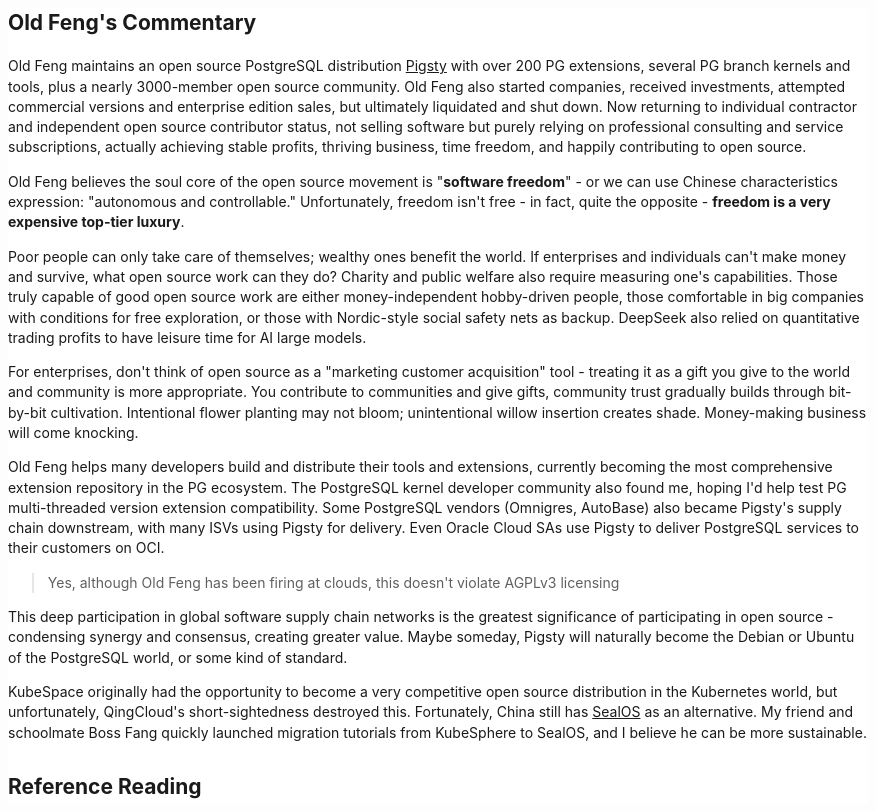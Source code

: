 ## Old Feng's Commentary

Old Feng maintains an open source PostgreSQL distribution [Pigsty](https://pgsty.com) with over 200 PG extensions, several PG branch kernels and tools, plus a nearly 3000-member open source community.
Old Feng also started companies, received investments, attempted commercial versions and enterprise edition sales, but ultimately liquidated and shut down.
Now returning to individual contractor and independent open source contributor status, not selling software but purely relying on professional consulting and service subscriptions, actually achieving stable profits, thriving business, time freedom, and happily contributing to open source.

Old Feng believes the soul core of the open source movement is "**software freedom**" - or we can use Chinese characteristics expression: "autonomous and controllable."
Unfortunately, freedom isn't free - in fact, quite the opposite - **freedom is a very expensive top-tier luxury**.

Poor people can only take care of themselves; wealthy ones benefit the world. If enterprises and individuals can't make money and survive, what open source work can they do? Charity and public welfare also require measuring one's capabilities.
Those truly capable of good open source work are either money-independent hobby-driven people, those comfortable in big companies with conditions for free exploration, or those with Nordic-style social safety nets as backup.
DeepSeek also relied on quantitative trading profits to have leisure time for AI large models.

For enterprises, don't think of open source as a "marketing customer acquisition" tool - treating it as a gift you give to the world and community is more appropriate.
You contribute to communities and give gifts, community trust gradually builds through bit-by-bit cultivation. Intentional flower planting may not bloom; unintentional willow insertion creates shade. Money-making business will come knocking.

Old Feng helps many developers build and distribute their tools and extensions, currently becoming the most comprehensive extension repository in the PG ecosystem.
The PostgreSQL kernel developer community also found me, hoping I'd help test PG multi-threaded version extension compatibility.
Some PostgreSQL vendors (Omnigres, AutoBase) also became Pigsty's supply chain downstream, with many ISVs using Pigsty for delivery.
Even Oracle Cloud SAs use Pigsty to deliver PostgreSQL services to their customers on OCI.

> Yes, although Old Feng has been firing at clouds, this doesn't violate AGPLv3 licensing

This deep participation in global software supply chain networks is the greatest significance of participating in open source - condensing synergy and consensus, creating greater value.
Maybe someday, Pigsty will naturally become the Debian or Ubuntu of the PostgreSQL world, or some kind of standard.

KubeSpace originally had the opportunity to become a very competitive open source distribution in the Kubernetes world, but unfortunately, QingCloud's short-sightedness destroyed this.
Fortunately, China still has [SealOS](https://sealos.io/) as an alternative.
My friend and schoolmate Boss Fang quickly launched migration tutorials from KubeSphere to SealOS, and I believe he can be more sustainable.

## Reference Reading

INSTRUCTIONS TO FOLLOW: One stretch of the lines above is wanted, from the line that contains "The PostgreSQL kernel" through the line that contains "Some PostgreSQL vendors". Output it exactly.

ANSWER BOX:
The PostgreSQL kernel developer community also found me, hoping I'd help test PG multi-threaded version extension compatibility.
Some PostgreSQL vendors (Omnigres, AutoBase) also became Pigsty's supply chain downstream, with many ISVs using Pigsty for delivery.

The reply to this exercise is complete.